The rule of thumb regarding the boundaries of personal responsibility is “that which you create, you own.” If you work hard, you own the fruits of your labour. If you speak, you own the words that you say. If you commit a crime, you are responsible for that crime. If you produce thoughts and feelings, you own those thoughts and feelings. So a healthy sense of agency is similar to responsibility. “I am responsible for my thoughts, feelings, and actions. I have agency over my thoughts, feelings, and actions.” Of course lacking knowledge and tools will limit the amount of influence a person can exert over their thoughts, feelings, and actions. Through philosophical therapy, one gains the knowledge and tools needed to increase the influence one has over one’s own thoughts and feelings and thus increase one’s agency overall. You can’t deal with a panic attack if you don’t understand your feelings and you can’t have a harmonious relationship with someone if you don’t understand how relationships work.
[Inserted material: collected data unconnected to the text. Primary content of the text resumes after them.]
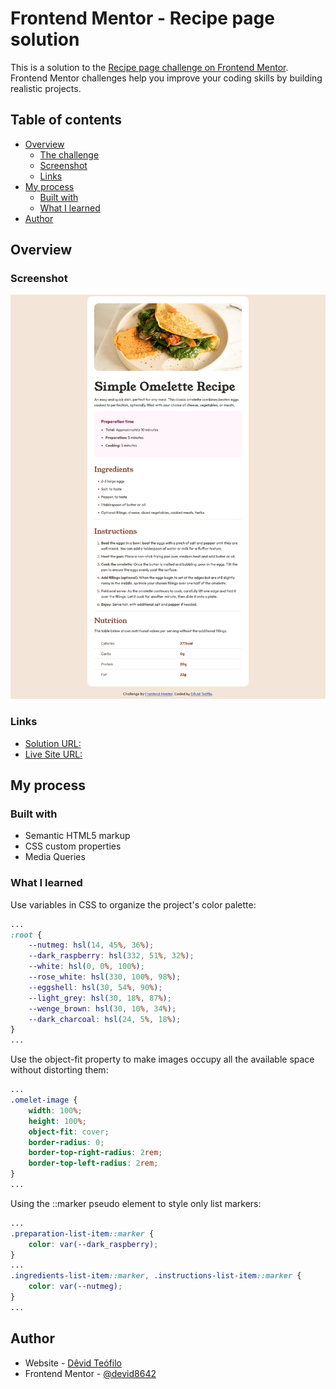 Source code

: # Frontend Mentor - Recipe page solution

This is a solution to the [Recipe page challenge on Frontend Mentor](https://www.frontendmentor.io/challenges/recipe-page-KiTsR8QQKm). Frontend Mentor challenges help you improve your coding skills by building realistic projects. 

## Table of contents

- [Overview](#overview)
  - [The challenge](#the-challenge)
  - [Screenshot](#screenshot)
  - [Links](#links)
- [My process](#my-process)
  - [Built with](#built-with)
  - [What I learned](#what-i-learned)
- [Author](#author)

## Overview

### Screenshot

![](./screenshot.png)


### Links

- [Solution URL:](https://your-solution-url.com)
- [Live Site URL:](https://your-live-site-url.com)

## My process

### Built with

- Semantic HTML5 markup
- CSS custom properties
- Media Queries

### What I learned

Use variables in CSS to organize the project's color palette:

```css
...
:root {
    --nutmeg: hsl(14, 45%, 36%);
    --dark_raspberry: hsl(332, 51%, 32%);
    --white: hsl(0, 0%, 100%);
    --rose_white: hsl(330, 100%, 98%);
    --eggshell: hsl(30, 54%, 90%);
    --light_grey: hsl(30, 18%, 87%);
    --wenge_brown: hsl(30, 10%, 34%);
    --dark_charcoal: hsl(24, 5%, 18%);
}
...
```

Use the object-fit property to make images occupy all the available space without distorting them:

```css
...
.omelet-image {
    width: 100%;
    height: 100%;
    object-fit: cover;
    border-radius: 0;
    border-top-right-radius: 2rem;
    border-top-left-radius: 2rem;
}
...
```

Using the ::marker pseudo element to style only list markers:

```css
...
.preparation-list-item::marker {
    color: var(--dark_raspberry);
}
...
.ingredients-list-item::marker, .instructions-list-item::marker {
    color: var(--nutmeg);
}
...
```

## Author

- Website - [Dêvid Teófilo](https://devid8642.github.io)
- Frontend Mentor - [@devid8642](https://www.frontendmentor.io/profile/devid8642) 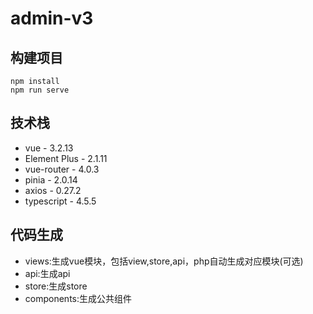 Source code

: # admin-v3

## 构建项目
```
npm install
npm run serve
```

## 技术栈
+ vue - 3.2.13
+ Element Plus - 2.1.11
+ vue-router - 4.0.3
+ pinia - 2.0.14
+ axios - 0.27.2
+ typescript - 4.5.5

## 代码生成
+ views:生成vue模块，包括view,store,api，php自动生成对应模块(可选)
+ api:生成api
+ store:生成store
+ components:生成公共组件
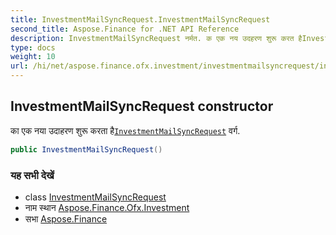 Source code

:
 ```yaml
---
title: InvestmentMailSyncRequest.InvestmentMailSyncRequest
second_title: Aspose.Finance for .NET API Reference
description: InvestmentMailSyncRequest नर्मत. क एक नय उदहरण शुरू करत हैInvestmentMailSyncRequest वर्ग.
type: docs
weight: 10
url: /hi/net/aspose.finance.ofx.investment/investmentmailsyncrequest/investmentmailsyncrequest/
---
```

## InvestmentMailSyncRequest constructor

का एक नया उदाहरण शुरू करता है[`InvestmentMailSyncRequest`](../) वर्ग.

```csharp
public InvestmentMailSyncRequest()
```

### यह सभी देखें

* class [InvestmentMailSyncRequest](../)
* नाम स्थान [Aspose.Finance.Ofx.Investment](../../investmentmailsyncrequest/)
* सभा [Aspose.Finance](../../../)


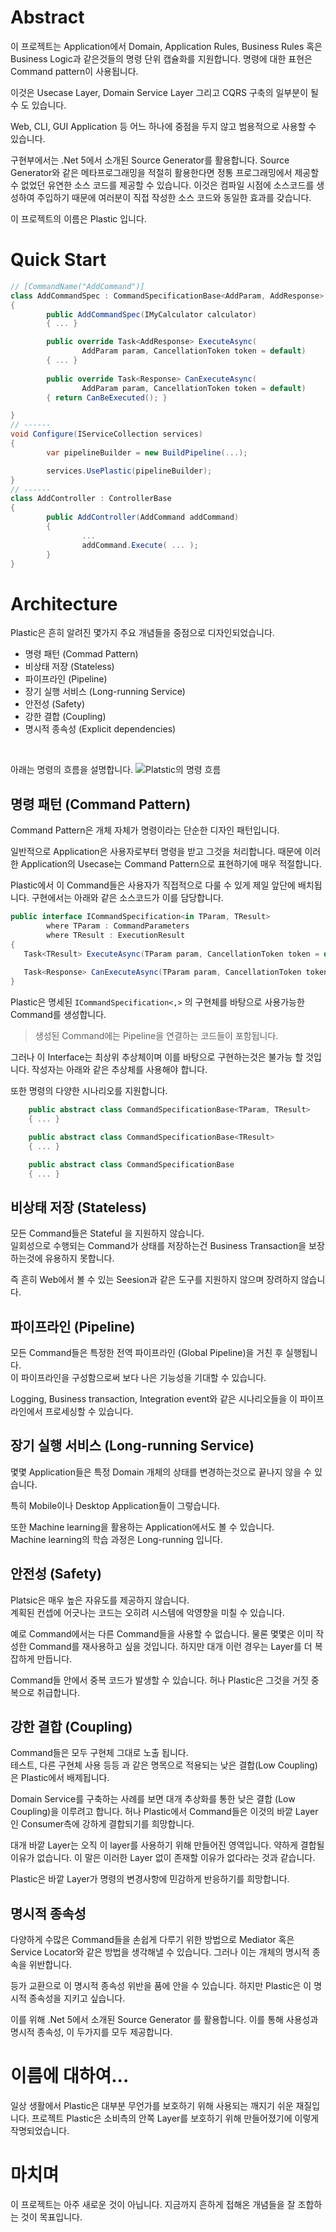 
# Abstract
이 프로젝트는 Application에서 Domain, Application Rules, Business Rules 혹은 Business Logic과 같은것들의 명령 단위 캡슐화를 지원합니다. 명령에 대한 표현은 Command pattern이 사용됩니다.

이것은 Usecase Layer, Domain Service Layer 그리고 CQRS 구축의 일부분이 될 수 도 있습니다.

Web, CLI, GUI Application 등 어느 하나에 중점을 두지 않고 범용적으로 사용할 수 있습니다.

구현부에서는 .Net 5에서 소개된 Source Generator를 활용합니다.
Source Generator와 같은 메타프로그래밍을 적절히 활용한다면 정통 프로그래밍에서 제공할 수 없었던 유연한 소스 코드를 제공할 수 있습니다.
이것은 컴파일 시점에 소스코드를 생성하여 주입하기 때문에 여러분이 직접 작성한 소스 코드와 동일한 효과를 갖습니다.

이 프로젝트의 이름은 Plastic 입니다.

# Quick Start
```cs
// [CommandName("AddCommand")]
class AddCommandSpec : CommandSpecificationBase<AddParam, AddResponse>
{
        public AddCommandSpec(IMyCalculator calculator)
        { ... }

        public override Task<AddResponse> ExecuteAsync(
                AddParam param, CancellationToken token = default)
        { ... }
        
        public override Task<Response> CanExecuteAsync(
                AddParam param, CancellationToken token = default)
        { return CanBeExecuted(); }

}
// ------
void Configure(IServiceCollection services)
{
        var pipelineBuilder = new BuildPipeline(...);

        services.UsePlastic(pipelineBuilder);
}
// ------
class AddController : ControllerBase
{
        public AddController(AddCommand addCommand)
        {
                ...
                addCommand.Execute( ... );
        }
}

```


# Architecture
Plastic은 흔히 알려진 몇가지 주요 개념들을 중점으로 디자인되었습니다.

* 명령 패턴 (Commad Pattern)
* 비상태 저장 (Stateless)
* 파이프라인 (Pipeline)
* 장기 실행 서비스 (Long-running Service)
* 안전성 (Safety)
* 강한 결합 (Coupling)
* 명시적 종속성 (Explicit dependencies)

<br>

아래는 명령의 흐름을 설명합니다.
![Platstic의 명령 흐름](resources/command-flow.jpg)

## 명령 패턴 (Command Pattern)
Command Pattern은 개체 자체가 명령이라는 단순한 디자인 패턴입니다.

일반적으로 Application은 사용자로부터 명령을 받고 그것을 처리합니다.
때문에 이러한 Application의 Usecase는 Command Pattern으로 표현하기에 매우 적절합니다.

Plastic에서 이 Command들은 사용자가 직접적으로 다룰 수 있게 제일 앞단에 배치됩니다.
구현에서는 아래와 같은 소스코드가 이를 담당합니다.

```cs
public interface ICommandSpecification<in TParam, TResult>
        where TParam : CommandParameters
        where TResult : ExecutionResult
{
   Task<TResult> ExecuteAsync(TParam param, CancellationToken token = default);
   
   Task<Response> CanExecuteAsync(TParam param, CancellationToken token = default);
}
```

Plastic은 명세된 `ICommandSpecification<,>` 의 구현체를 바탕으로 사용가능한 Command를 생성합니다.
> 생성된 Command에는 Pipeline을 연결하는 코드들이 포함됩니다.

그러나 이 Interface는 최상위 추상체이며 이를 바탕으로 구현하는것은 불가능 할 것입니다.
작성자는 아래와 같은 추상체를 사용해야 합니다.

또한 명령의 다양한 시나리오를 지원합니다. <br>

```cs
    public abstract class CommandSpecificationBase<TParam, TResult>
    { ... }

    public abstract class CommandSpecificationBase<TResult>
    { ... }

    public abstract class CommandSpecificationBase
    { ... }
```


## 비상태 저장 (Stateless)
모든 Command들은 Stateful 을 지원하지 않습니다. <br>
일회성으로 수행되는 Command가 상태를 저장하는건 Business Transaction을 보장하는것에 유용하지 못합니다.

즉 흔히 Web에서 볼 수 있는 Seesion과 같은 도구를 지원하지 않으며 장려하지 않습니다.

## 파이프라인 (Pipeline)
모든 Command들은 특정한 전역 파이프라인 (Global Pipeline)을 거친 후 실행됩니다. <br>
이 파이프라인을 구성함으로써 보다 나은 기능성을 기대할 수 있습니다.

Logging, Business transaction, Integration event와 같은 시나리오들을 이 파이프라인에서 프로세싱할 수 있습니다.

## 장기 실행 서비스 (Long-running Service)
몇몇 Application들은 특정 Domain 개체의 상태를 변경하는것으로 끝나지 않을 수 있습니다.

특히 Mobile이나 Desktop Application들이 그렇습니다.

또한 Machine learning을 활용하는 Application에서도 볼 수 있습니다. <br>
Machine learning의 학습 과정은 Long-running 입니다.

## 안전성 (Safety)
Platsic은 매우 높은 자유도를 제공하지 않습니다. <br>
계획된 컨셉에 어긋나는 코드는 오히려 시스템에 악영향을 미칠 수 있습니다.

예로 Command에서는 다른 Command들을 사용할 수 없습니다.
물론 몇몇은 이미 작성한 Command를 재사용하고 싶을 것입니다.
하지만 대개 이런 경우는 Layer를 더 복잡하게 만듭니다.

Command들 안에서 중복 코드가 발생할 수 있습니다. 허나 Plastic은 그것을 거짓 중복으로 취급합니다.

## 강한 결합 (Coupling)
Command들은 모두 구현체 그대로 노출 됩니다. <br>
테스트, 다른 구현체 사용 등등 과 같은 명목으로 적용되는 낮은 결합(Low Coupling)은 Plastic에서 배제됩니다.
 
Domain Service를 구축하는 사례를 보면 대개 추상화를 통한 낮은 결합 (Low Coupling)을 이루려고 합니다.
허나 Plastic에서 Command들은 이것의 바깥 Layer인 Consumer측에 강하게 결합되기를 희망합니다.

대개 바깥 Layer는 오직 이 layer를 사용하기 위해 만들어진 영역입니다. 약하게 결합될 이유가 없습니다.
이 말은 이러한 Layer 없이 존재할 이유가 없다라는 것과 같습니다.

Plastic은 바깥 Layer가 명령의 변경사항에 민감하게 반응하기를 희망합니다.

## 명시적 종속성 
다양하게 수많은 Command들을 손쉽게 다루기 위한 방법으로 Mediator 혹은 Service Locator와 같은 방법을 생각해낼 수 있습니다.
그러나 이는 개체의 명시적 종속을 위반합니다.

등가 교환으로 이 명시적 종속성 위반을 품에 안을 수 있습니다.
하지만 Plastic은 이 명시적 종속성을 지키고 싶습니다.

이를 위해 .Net 5에서 소개된 Source Generator 를 활용합니다.
이를 통해 사용성과 명시적 종속성, 이 두가지를 모두 제공합니다.

# 이름에 대하여...
일상 생활에서 Plastic은 대부분 무언가를 보호하기 위해 사용되는 깨지기 쉬운 재질입니다.
프로젝트 Plastic은 소비측의 안쪽 Layer를 보호하기 위해 만들어졌기에 이렇게 작명되었습니다.


# 마치며
이 프로젝트는 아주 새로운 것이 아닙니다.
지금까지 흔하게 접해온 개념들을 잘 조합하는 것이 목표입니다.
A person with a health sense of agency believes they are responsible for their thoughts, feelings, and actions. They do not believe they are responsible for the thoughts, feelings, and actions of others, nor do they believe that other people have a controlling influence over their thoughts, feelings, and actions. Other people may influence their thoughts, feelings, and actions, but generally ultimate control resides with themselves. When a person uses force, lies, and threats to influence your agency, they are violating your boundaries in a serious way that, if tolerated will harm you deeply: typically by destroying your self-respect and self-confidence. These people’s harmful influence over your life needs to be removed so that you can be in control of your own life and this typically results in one feeling happy.